Try it:
Scan the records and identify every line in which the string "visited" occurs, then return those lines.

Data for this task:
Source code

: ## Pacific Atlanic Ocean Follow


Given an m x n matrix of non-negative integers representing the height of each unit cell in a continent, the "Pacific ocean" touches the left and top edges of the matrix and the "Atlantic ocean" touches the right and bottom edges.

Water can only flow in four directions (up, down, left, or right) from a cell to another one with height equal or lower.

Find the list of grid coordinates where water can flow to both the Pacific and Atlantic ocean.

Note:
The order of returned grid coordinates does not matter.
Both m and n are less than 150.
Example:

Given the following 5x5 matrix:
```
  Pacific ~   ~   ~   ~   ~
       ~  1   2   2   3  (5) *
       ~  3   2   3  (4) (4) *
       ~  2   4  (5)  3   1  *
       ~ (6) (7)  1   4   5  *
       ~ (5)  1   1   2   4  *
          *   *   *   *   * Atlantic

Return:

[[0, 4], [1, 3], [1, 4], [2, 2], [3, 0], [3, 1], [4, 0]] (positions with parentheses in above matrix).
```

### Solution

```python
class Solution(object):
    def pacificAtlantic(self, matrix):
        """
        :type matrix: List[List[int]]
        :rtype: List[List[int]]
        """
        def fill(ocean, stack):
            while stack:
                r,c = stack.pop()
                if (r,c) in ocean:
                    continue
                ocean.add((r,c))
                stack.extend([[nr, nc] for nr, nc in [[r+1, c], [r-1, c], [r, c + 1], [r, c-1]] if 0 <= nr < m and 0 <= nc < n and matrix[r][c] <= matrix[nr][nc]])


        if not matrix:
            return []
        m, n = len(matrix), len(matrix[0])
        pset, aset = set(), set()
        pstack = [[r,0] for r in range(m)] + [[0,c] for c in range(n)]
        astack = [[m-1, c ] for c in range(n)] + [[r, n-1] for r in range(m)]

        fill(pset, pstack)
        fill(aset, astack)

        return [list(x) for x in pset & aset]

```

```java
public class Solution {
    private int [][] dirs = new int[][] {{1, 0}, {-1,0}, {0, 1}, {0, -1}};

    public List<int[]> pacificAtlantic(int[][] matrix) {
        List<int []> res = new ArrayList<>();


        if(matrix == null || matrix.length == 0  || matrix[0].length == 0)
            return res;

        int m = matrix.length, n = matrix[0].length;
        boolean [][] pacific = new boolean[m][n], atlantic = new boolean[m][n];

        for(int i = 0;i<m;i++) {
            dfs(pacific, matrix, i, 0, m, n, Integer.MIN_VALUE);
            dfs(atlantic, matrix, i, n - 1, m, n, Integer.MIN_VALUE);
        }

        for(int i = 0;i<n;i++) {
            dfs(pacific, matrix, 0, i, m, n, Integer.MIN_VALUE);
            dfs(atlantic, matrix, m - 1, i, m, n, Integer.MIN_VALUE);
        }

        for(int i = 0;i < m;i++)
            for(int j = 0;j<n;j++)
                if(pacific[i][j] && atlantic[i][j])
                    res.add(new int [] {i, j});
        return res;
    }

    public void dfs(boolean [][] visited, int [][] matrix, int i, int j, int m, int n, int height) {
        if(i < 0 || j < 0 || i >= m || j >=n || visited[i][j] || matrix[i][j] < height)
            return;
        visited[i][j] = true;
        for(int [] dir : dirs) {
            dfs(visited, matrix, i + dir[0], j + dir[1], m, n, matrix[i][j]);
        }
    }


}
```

Solution:
    public void dfs(boolean [][] visited, int [][] matrix, int i, int j, int m, int n, int height) {
        if(i < 0 || j < 0 || i >= m || j >=n || visited[i][j] || matrix[i][j] < height)
        visited[i][j] = true;
            dfs(visited, matrix, i + dir[0], j + dir[1], m, n, matrix[i][j]);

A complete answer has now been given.